Discrete Uniform distribution¶

Story¶

A set of discrete outcomes that can be indexed with sequential integers, and each outcome has equal probability, like rolling a fair die.

Example¶

A monkey can choose from any of $$n$$ bananas with equal probability.

Parameters¶

The distribution is parametrized by the high and low allowed values, respectively $$y_\mathrm{high}$$ and $$y_\mathrm{low}$$.

Support¶

The Discrete Uniform distribution is supported on the set of integers ranging from $$y_\mathrm{low}$$ and $$y_\mathrm{high}$$, inclusive.

Probability mass function¶

\begin{align} f(y ; y_\mathrm{low}, y_\mathrm{high}) = \frac{1}{y_\mathrm{high} - y_\mathrm{low} + 1} \end{align}

Moments¶

Mean: $$\displaystyle{\frac{y_\mathrm{low} + y_\mathrm{high}}{2}}$$

Variance: $$\displaystyle{\frac{(y_\mathrm{high} - y_\mathrm{low} + 1)^2 - 1}{12}}$$

Usage¶

Package

Syntax

NumPy

rg.integers(low, high+1)

SciPy

scipy.stats.randint(low, high+1)

Stan

categorical(theta), theta array with all equal values

Notes¶

• This distribution is not included in Stan. Instead, use a Categorical distribution with equal probailities.

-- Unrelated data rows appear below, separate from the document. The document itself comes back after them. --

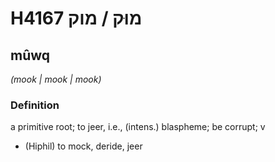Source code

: # H4167 מוּק / מוק

## mûwq

_(mook | mook | mook)_

### Definition

a primitive root; to jeer, i.e., (intens.) blaspheme; be corrupt; v

- (Hiphil) to mock, deride, jeer
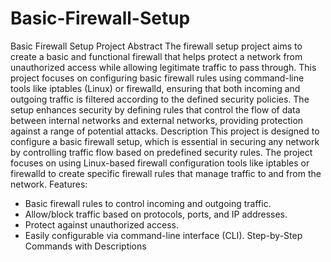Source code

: # Basic-Firewall-Setup
Basic Firewall Setup Project
Abstract
The firewall setup project aims to create a basic and functional firewall that helps protect a network from unauthorized access while allowing legitimate traffic to pass through. This project focuses on configuring basic firewall rules using command-line tools like iptables (Linux) or firewalld, ensuring that both incoming and outgoing traffic is filtered according to the defined security policies. The setup enhances security by defining rules that control the flow of data between internal networks and external networks, providing protection against a range of potential attacks.
Description
This project is designed to configure a basic firewall setup, which is essential in securing any network by controlling traffic flow based on predefined security rules. The project focuses on using Linux-based firewall configuration tools like iptables or firewalld to create specific firewall rules that manage traffic to and from the network.
Features:
- Basic firewall rules to control incoming and outgoing traffic.
- Allow/block traffic based on protocols, ports, and IP addresses.
- Protect against unauthorized access.
- Easily configurable via command-line interface (CLI).
Step-by-Step Commands with Descriptions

• In SciPy, this distribution is known as scipy.stats.randint. The high parameter is not inclusive; i.e., the set of allowed values includes the low parameter, but not the high. The same is true for rg.integers(), unless you use the endpoint=True keyword argument, in which case the high parameter is inclusive.